El camionero fue el único testigo que brindó un testimonio en el lugar. Según manifestó entonces, advirtió al automóvil al tomar una curva y lo vio aproximarse a alta velocidad. También indicó que el vehículo se había cruzado de carril.
Tras aquel
episodio, Cosso permaneció alejado durante varios meses del Senado y de la
actividad pública.
“Hace dos
años yo estaba tocando fondo y dos años después, a la misma hora, mi mayor
preocupación era que me habían hecho un gol de tiro libre hace un ratito en un
partido de fútbol”, contrastó.
A partir de
allí dejó uno de los mensajes centrales de su intervención: “Por eso quiero
decirle al que está del otro lado que se puede, que se puede volver a caminar,
se puede volver a estar de pie”.
“HAY MUCHAS COSAS QUE
LA DEPRESIÓN NO LAS DEJA VER”
Cosso habló
entonces directamente con quienes puedan estar atravesando una situación de
sufrimiento.
“Primero
decirle que lo hablen, que no se guarden, que no se encierren”, pidió.
Recomendó
recurrir, en primer lugar, a un profesional y, si eso no resulta posible,
buscar a alguien cercano: “Un familiar, un profe, un amigo”.
También se
dirigió a quienes acompañan a una persona que atraviesa un momento difícil. “Si
no sos el que tiene que hablar y te toca hacer de oído, abrazá, contené,
escuchá. A veces ni siquiera es necesario dar un consejo, no hace falta”,
recomendó.
En otro
tramo, enumeró situaciones cotidianas que pueden quedar ocultas cuando una
persona atraviesa una depresión o una crisis emocional: “Hay un montón de gente
que te necesita: el equipo de fútbol necesita un jugador, una jugadora. Los
pibes necesitan el que haga los chistes malos, el que lleve el hielo a las
juntadas. Tu viejo, tu hijo necesitan un abrazo”.
“Hay muchas
cosas que la depresión no las deja ver”, agregó.
Para
graficarlo, contó dos momentos recientes junto a sus hijos. Uno de ellos
ocurrió mientras preparaba hamburguesas junto a su hijo mayor: el fuego se
estaba apagando y tuvo que intervenir para volver a encenderlo.

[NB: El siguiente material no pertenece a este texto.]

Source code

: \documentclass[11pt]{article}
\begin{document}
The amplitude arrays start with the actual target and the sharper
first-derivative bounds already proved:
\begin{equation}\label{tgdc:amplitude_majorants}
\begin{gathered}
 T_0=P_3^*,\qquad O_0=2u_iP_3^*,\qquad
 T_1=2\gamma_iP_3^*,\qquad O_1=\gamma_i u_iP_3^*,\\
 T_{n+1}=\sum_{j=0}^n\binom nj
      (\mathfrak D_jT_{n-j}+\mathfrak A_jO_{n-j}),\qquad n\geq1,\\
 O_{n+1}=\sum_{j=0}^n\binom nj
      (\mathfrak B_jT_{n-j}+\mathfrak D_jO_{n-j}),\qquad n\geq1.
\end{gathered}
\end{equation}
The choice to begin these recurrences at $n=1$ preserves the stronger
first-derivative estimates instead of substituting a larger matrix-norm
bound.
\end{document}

El otro fue
cuando comenzó a acompañar a su hijo menor en sus primeras pedaleadas en
bicicleta.
“Creo que
son en esos momentos donde uno se da cuenta que la vida es linda”, reflexionó.
Y reconoció
que, cuando los problemas parecen “ahogar”, muchas veces es necesario volver a
mirar y repensar aquello que ocurre alrededor.
DE HABER TOCADO FONDO A
VOLVER A VIVIR
Cosso
también recordó otro episodio que, según contó, muestra el cambio que atravesó
en estos dos años.
“Hace dos
años en algún momento supe dejar escrito que donde suene un tema de Callejeros
me iban a poder encontrar”, relató.
Pero la
historia, contó, continuó de otra manera: “Hace unos días me compré la entrada
para estar ahí (en uno de los shows que
Don Osvaldo brindará durante noviembre en Entre Ríos), pero como tiene que
ser, disfrutando de la alegría que trae la música, de la alegría que trae un
recital cuando nos gusta”.
“En el medio
pasé de todo para poder llegar a estar acá sentado diciendo esto y le agradezco
un montón de gente y profesionales también”, sostuvo.
Por eso,
volvió a dirigirse a quien pudiera estar atravesando una situación similar:
“Más que nada decirle al que está del otro lado que va a poder y que busque
ayuda”.
Finalmente,
recordó la línea 135 como herramienta de asistencia y cerró su intervención con
una frase que sintetizó el espíritu de su mensaje: “Nos falta de todo y nos
falta un montón, pero no están solos”.